Sobre a predeterminação, Cristófaro (2003) ressalta que as relações de complemento
implicam que alguns dos traços semânticos dos estados-de-coisas (eventos) vinculados são
predeterminados pela natureza da relação. Os traços mencionados pela autora são: tempo de
referência, aspecto, valor modal dos estados-de-coisas e participantes.
Quanto à integração semântica, Cristófaro (2003) estabelece uma diferença em relação à
noção apresentada por Givón (2001). Para ela, integração espaço-temporal/referencial, por um lado, e
integração em um evento único, por outro lado, desempenham papéis diferentes na integração
semântica. Sendo assim, afirma que integração semântica é independente da contigüidade espaçotemporal, estando mais propriamente relacionada ao grau de interconexão entre dois estados-de-coisas.
Por fim, os predicados que requerem complemento são abordados por Cristófaro (2003) a
partir de oito classes que, embora apareçam em Noonan (1985, apud Cristófaro, 2003), ainda não
correspondem à classificação ampliada do autor, mais recentemente apresentada em Noonan (2008).
Assim, os predicados apresentados pela autora são: (a) predicados modais; (b) predicados fasais; (c)
predicados manipulativos; (d) predicados desiderativos; (e) predicados de percepção; (f) predicados de
conhecimento; (g) predicados de atitude proposicional; (h) predicados de enunciado.
2. Os Predicados Realização e as Relações de Complementação
Conforme destaca Noonan (2008), os predicados de realização ou verbos de achievement
foram discutidos inicialmente por Karttunen (1971) sob o nome de predicados “implicativos”.
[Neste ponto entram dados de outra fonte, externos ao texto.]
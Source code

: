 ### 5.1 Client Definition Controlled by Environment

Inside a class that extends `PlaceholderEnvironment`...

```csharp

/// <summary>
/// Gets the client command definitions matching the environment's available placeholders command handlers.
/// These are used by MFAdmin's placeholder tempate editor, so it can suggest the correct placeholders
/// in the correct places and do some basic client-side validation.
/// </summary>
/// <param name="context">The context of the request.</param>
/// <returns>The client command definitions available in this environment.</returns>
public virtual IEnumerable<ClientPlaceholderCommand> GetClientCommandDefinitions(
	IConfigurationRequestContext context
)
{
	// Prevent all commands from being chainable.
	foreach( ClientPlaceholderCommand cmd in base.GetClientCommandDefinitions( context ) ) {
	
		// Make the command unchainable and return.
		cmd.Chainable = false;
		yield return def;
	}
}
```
Segundo ele, tal categoria pode ser dividida em duas classes: predicados positivos e negativos. Os
positivos se referem à maneira ou modo de realização da ação verbal (manage, chance, dare,
remember to, happen to, get to). Os negativos, por sua vez, se referem à maneira, à razão, ou à falta de
realização da ação verbal (try, forget to, fail, avoid). Nos dois casos mencionados o complemento
apresenta referência de tempo dependente (DTR – dependent time reference), já que a referência de
tempo da realização (ou da falta de realização) do evento terá a mesma referência de tempo do próprio
evento. Sendo assim, o autor destaca que os complementos de predicados de realização assumem a
forma de complementos reduzidos, tais como os exemplos (8), (9) e (10):
(8) I tried to write the letter.
(9) Does he dare to go there?
(10) She manages to be the best.
Noonan (2008) assinala, ainda, que os predicados de realização (especialmente os negativos)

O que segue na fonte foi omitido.